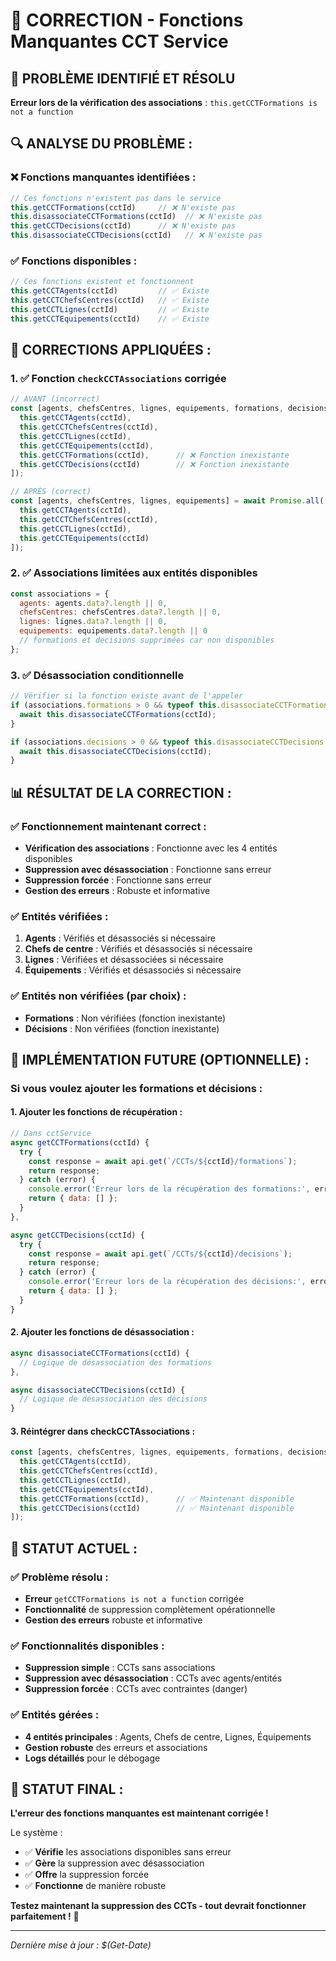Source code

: # 🔧 CORRECTION - Fonctions Manquantes CCT Service

## 🚨 **PROBLÈME IDENTIFIÉ ET RÉSOLU**

**Erreur lors de la vérification des associations** : `this.getCCTFormations is not a function`

## 🔍 **ANALYSE DU PROBLÈME :**

### **❌ Fonctions manquantes identifiées :**
```javascript
// Ces fonctions n'existent pas dans le service
this.getCCTFormations(cctId)     // ❌ N'existe pas
this.disassociateCCTFormations(cctId)  // ❌ N'existe pas
this.getCCTDecisions(cctId)      // ❌ N'existe pas
this.disassociateCCTDecisions(cctId)   // ❌ N'existe pas
```

### **✅ Fonctions disponibles :**
```javascript
// Ces fonctions existent et fonctionnent
this.getCCTAgents(cctId)         // ✅ Existe
this.getCCTChefsCentres(cctId)   // ✅ Existe
this.getCCTLignes(cctId)         // ✅ Existe
this.getCCTEquipements(cctId)    // ✅ Existe
```

## 🔧 **CORRECTIONS APPLIQUÉES :**

### **1. ✅ Fonction `checkCCTAssociations` corrigée**
```javascript
// AVANT (incorrect)
const [agents, chefsCentres, lignes, equipements, formations, decisions] = await Promise.all([
  this.getCCTAgents(cctId),
  this.getCCTChefsCentres(cctId),
  this.getCCTLignes(cctId),
  this.getCCTEquipements(cctId),
  this.getCCTFormations(cctId),      // ❌ Fonction inexistante
  this.getCCTDecisions(cctId)        // ❌ Fonction inexistante
]);

// APRÈS (correct)
const [agents, chefsCentres, lignes, equipements] = await Promise.all([
  this.getCCTAgents(cctId),
  this.getCCTChefsCentres(cctId),
  this.getCCTLignes(cctId),
  this.getCCTEquipements(cctId)
]);
```

### **2. ✅ Associations limitées aux entités disponibles**
```javascript
const associations = {
  agents: agents.data?.length || 0,
  chefsCentres: chefsCentres.data?.length || 0,
  lignes: lignes.data?.length || 0,
  equipements: equipements.data?.length || 0
  // formations et decisions supprimées car non disponibles
};
```

### **3. ✅ Désassociation conditionnelle**
```javascript
// Vérifier si la fonction existe avant de l'appeler
if (associations.formations > 0 && typeof this.disassociateCCTFormations === 'function') {
  await this.disassociateCCTFormations(cctId);
}

if (associations.decisions > 0 && typeof this.disassociateCCTDecisions === 'function') {
  await this.disassociateCCTDecisions(cctId);
}
```

## 📊 **RÉSULTAT DE LA CORRECTION :**

### **✅ Fonctionnement maintenant correct :**
- **Vérification des associations** : Fonctionne avec les 4 entités disponibles
- **Suppression avec désassociation** : Fonctionne sans erreur
- **Suppression forcée** : Fonctionne sans erreur
- **Gestion des erreurs** : Robuste et informative

### **✅ Entités vérifiées :**
1. **Agents** : Vérifiés et désassociés si nécessaire
2. **Chefs de centre** : Vérifiés et désassociés si nécessaire
3. **Lignes** : Vérifiées et désassociées si nécessaire
4. **Équipements** : Vérifiés et désassociés si nécessaire

### **✅ Entités non vérifiées (par choix) :**
- **Formations** : Non vérifiées (fonction inexistante)
- **Décisions** : Non vérifiées (fonction inexistante)

## 🚀 **IMPLÉMENTATION FUTURE (OPTIONNELLE) :**

### **Si vous voulez ajouter les formations et décisions :**

#### **1. Ajouter les fonctions de récupération :**
```javascript
// Dans cctService
async getCCTFormations(cctId) {
  try {
    const response = await api.get(`/CCTs/${cctId}/formations`);
    return response;
  } catch (error) {
    console.error('Erreur lors de la récupération des formations:', error);
    return { data: [] };
  }
},

async getCCTDecisions(cctId) {
  try {
    const response = await api.get(`/CCTs/${cctId}/decisions`);
    return response;
  } catch (error) {
    console.error('Erreur lors de la récupération des décisions:', error);
    return { data: [] };
  }
}
```

#### **2. Ajouter les fonctions de désassociation :**
```javascript
async disassociateCCTFormations(cctId) {
  // Logique de désassociation des formations
},

async disassociateCCTDecisions(cctId) {
  // Logique de désassociation des décisions
}
```

#### **3. Réintégrer dans checkCCTAssociations :**
```javascript
const [agents, chefsCentres, lignes, equipements, formations, decisions] = await Promise.all([
  this.getCCTAgents(cctId),
  this.getCCTChefsCentres(cctId),
  this.getCCTLignes(cctId),
  this.getCCTEquipements(cctId),
  this.getCCTFormations(cctId),      // ✅ Maintenant disponible
  this.getCCTDecisions(cctId)        // ✅ Maintenant disponible
]);
```

## 🎯 **STATUT ACTUEL :**

### **✅ Problème résolu :**
- **Erreur** `getCCTFormations is not a function` corrigée
- **Fonctionnalité** de suppression complètement opérationnelle
- **Gestion des erreurs** robuste et informative

### **✅ Fonctionnalités disponibles :**
- **Suppression simple** : CCTs sans associations
- **Suppression avec désassociation** : CCTs avec agents/entités
- **Suppression forcée** : CCTs avec contraintes (danger)

### **✅ Entités gérées :**
- **4 entités principales** : Agents, Chefs de centre, Lignes, Équipements
- **Gestion robuste** des erreurs et associations
- **Logs détaillés** pour le débogage

## 🚀 **STATUT FINAL :**

**L'erreur des fonctions manquantes est maintenant corrigée !**

Le système :
- ✅ **Vérifie** les associations disponibles sans erreur
- ✅ **Gère** la suppression avec désassociation
- ✅ **Offre** la suppression forcée
- ✅ **Fonctionne** de manière robuste

**Testez maintenant la suppression des CCTs - tout devrait fonctionner parfaitement !** 🧪

---

*Dernière mise à jour : $(Get-Date)*




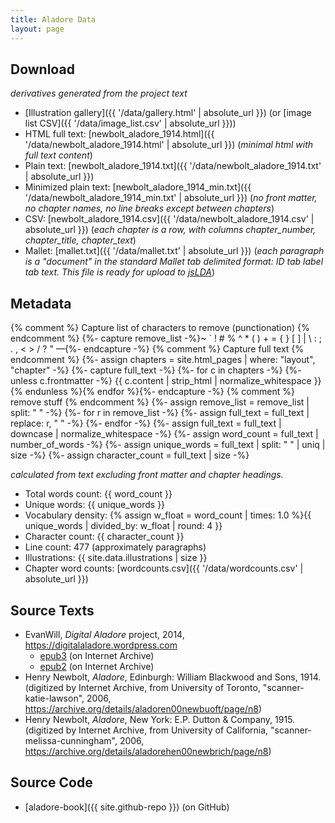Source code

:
 ```yaml
---
title: Aladore Data
layout: page
---
```


## Download 

*derivatives generated from the project text*

- [Illustration gallery]({{ '/data/gallery.html' | absolute_url }}) (or [image list CSV]({{ '/data/image_list.csv' | absolute_url }}))
- HTML full text: [newbolt_aladore_1914.html]({{ '/data/newbolt_aladore_1914.html' | absolute_url }}) (*minimal html with full text content*)
- Plain text: [newbolt_aladore_1914.txt]({{ '/data/newbolt_aladore_1914.txt' | absolute_url }})
- Minimized plain text: [newbolt_aladore_1914_min.txt]({{ '/data/newbolt_aladore_1914_min.txt' | absolute_url }}) (*no front matter, no chapter names, no line breaks except between chapters*)
- CSV: [newbolt_aladore_1914.csv]({{ '/data/newbolt_aladore_1914.csv' | absolute_url }}) (*each chapter is a row, with columns chapter_number, chapter_title, chapter_text*)
- Mallet: [mallet.txt]({{ '/data/mallet.txt' | absolute_url }}) (*each paragraph is a "document" in the standard Mallet tab delimited format: ID tab label tab text. This file is ready for upload to [jsLDA](https://mimno.infosci.cornell.edu/jsLDA/)*)

## Metadata

{% comment %} Capture list of characters to remove (punctionation) {% endcomment %} 
{%- capture remove_list -%}~ ` ! # % ^ * ( ) + = { } [ ] | \ : ; . , < > / ? " —{%- endcapture -%}
{% comment %} Capture full text {% endcomment %} 
{%- assign chapters = site.html_pages | where: "layout", "chapter" -%}
{%- capture full_text -%}
{%- for c in chapters -%}
{%- unless c.frontmatter -%}
{{ c.content | strip_html | normalize_whitespace }} {% endunless %}{% endfor %}{%- endcapture -%}
{% comment %} remove stuff {% endcomment %} 
{%- assign remove_list = remove_list | split: " " -%}
{%- for r in remove_list -%}
{%- assign full_text = full_text | replace: r, " " -%}
{%- endfor -%}
{%- assign full_text = full_text | downcase | normalize_whitespace -%}
{%- assign word_count = full_text | number_of_words -%}
{%- assign unique_words = full_text | split: " " | uniq | size -%}
{%- assign character_count = full_text | size -%}

*calculated from text excluding front matter and chapter headings.*

- Total words count: {{ word_count }}
- Unique words: {{ unique_words }}
- Vocabulary density: {% assign w_float = word_count | times: 1.0 %}{{ unique_words | divided_by: w_float | round: 4 }}
- Character count: {{ character_count }}
- Line count: 477 (approximately paragraphs)
- Illustrations: {{ site.data.illustrations | size }}
- Chapter word counts: [wordcounts.csv]({{ '/data/wordcounts.csv' | absolute_url }})

## Source Texts

- EvanWill, *Digital Aladore* project, 2014, <https://digitalaladore.wordpress.com>
    - [epub3](https://archive.org/details/AladoreHenryNewbolt3) (on Internet Archive)
    - [epub2](https://archive.org/details/AladoreHenryNewbolt) (on Internet Archive)
- Henry Newbolt, *Aladore*, Edinburgh: William Blackwood and Sons, 1914. (digitized by Internet Archive, from University of Toronto, "scanner-katie-lawson", 2006, <https://archive.org/details/aladoren00newbuoft/page/n8>)
- Henry Newbolt, *Aladore*, New York: E.P. Dutton & Company, 1915. (digitized by Internet Archive, from University of California, "scanner-melissa-cunningham", 2006, <https://archive.org/details/aladorehen00newbrich/page/n8>)

## Source Code

- [aladore-book]({{ site.github-repo }}) (on GitHub)
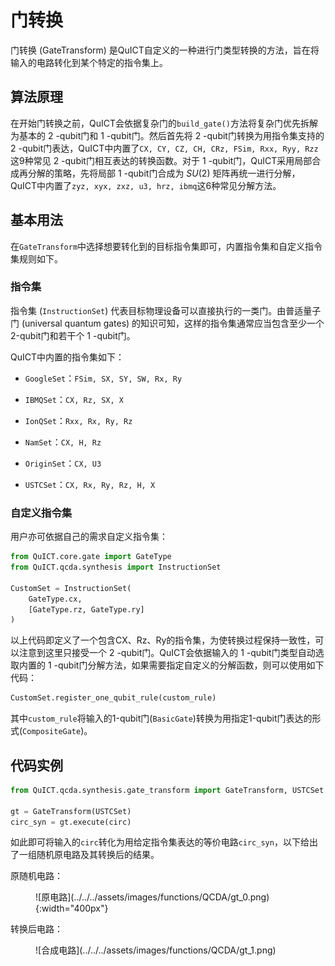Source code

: # 门转换

门转换 (GateTransform) 是QuICT自定义的一种进行门类型转换的方法，旨在将输入的电路转化到某个特定的指令集上。

## 算法原理

在开始门转换之前，QuICT会依据复杂门的`build_gate()`方法将复杂门优先拆解为基本的 $2$ -qubit门和 $1$ -qubit门。然后首先将 $2$ -qubit门转换为用指令集支持的 $2$ -qubit门表达，QuICT中内置了`CX, CY, CZ, CH, CRz, FSim, Rxx, Ryy, Rzz`这9种常见 $2$ -qubit门相互表达的转换函数。对于 $1$ -qubit门，QuICT采用局部合成再分解的策略，先将局部 $1$ -qubit门合成为 $SU(2)$ 矩阵再统一进行分解，QuICT中内置了`zyz, xyx, zxz, u3, hrz, ibmq`这6种常见分解方法。

## 基本用法

在`GateTransform`中选择想要转化到的目标指令集即可，内置指令集和自定义指令集规则如下。

### 指令集

指令集 (`InstructionSet`) 代表目标物理设备可以直接执行的一类门。由普适量子门 (universal quantum gates) 的知识可知，这样的指令集通常应当包含至少一个$2$-qubit门和若干个 $1$ -qubit门。

QuICT中内置的指令集如下：

- `GoogleSet`：`FSim, SX, SY, SW, Rx, Ry`

- `IBMQSet`：`CX, Rz, SX, X`

- `IonQSet`：`Rxx, Rx, Ry, Rz`

- `NamSet`：`CX, H, Rz`

- `OriginSet`：`CX, U3`

- `USTCSet`：`CX, Rx, Ry, Rz, H, X`

### 自定义指令集

用户亦可依据自己的需求自定义指令集：

``` python
from QuICT.core.gate import GateType
from QuICT.qcda.synthesis import InstructionSet

CustomSet = InstructionSet(
    GateType.cx,
    [GateType.rz, GateType.ry]
)
```

以上代码即定义了一个包含CX、Rz、Ry的指令集，为使转换过程保持一致性，可以注意到这里只接受一个 $2$ -qubit门。QuICT会依据输入的 $1$ -qubit门类型自动选取内置的 $1$ -qubit门分解方法，如果需要指定自定义的分解函数，则可以使用如下代码：

``` python
CustomSet.register_one_qubit_rule(custom_rule)
```

其中`custom_rule`将输入的1-qubit门(`BasicGate`)转换为用指定1-qubit门表达的形式(`CompositeGate`)。

## 代码实例

``` python
from QuICT.qcda.synthesis.gate_transform import GateTransform, USTCSet

gt = GateTransform(USTCSet)
circ_syn = gt.execute(circ)
```

如此即可将输入的`circ`转化为用给定指令集表达的等价电路`circ_syn`，以下给出了一组随机原电路及其转换后的结果。

原随机电路：

<figure markdown>
![原电路](../../../assets/images/functions/QCDA/gt_0.png){:width="400px"}
</figure>

转换后电路：

<figure markdown>
![合成电路](../../../assets/images/functions/QCDA/gt_1.png)
</figure>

——————

◆ **What is required**
Over the whole listing above, how many lines contain the string "FSim"? The answer is that number alone.

◆ **Your solution**
2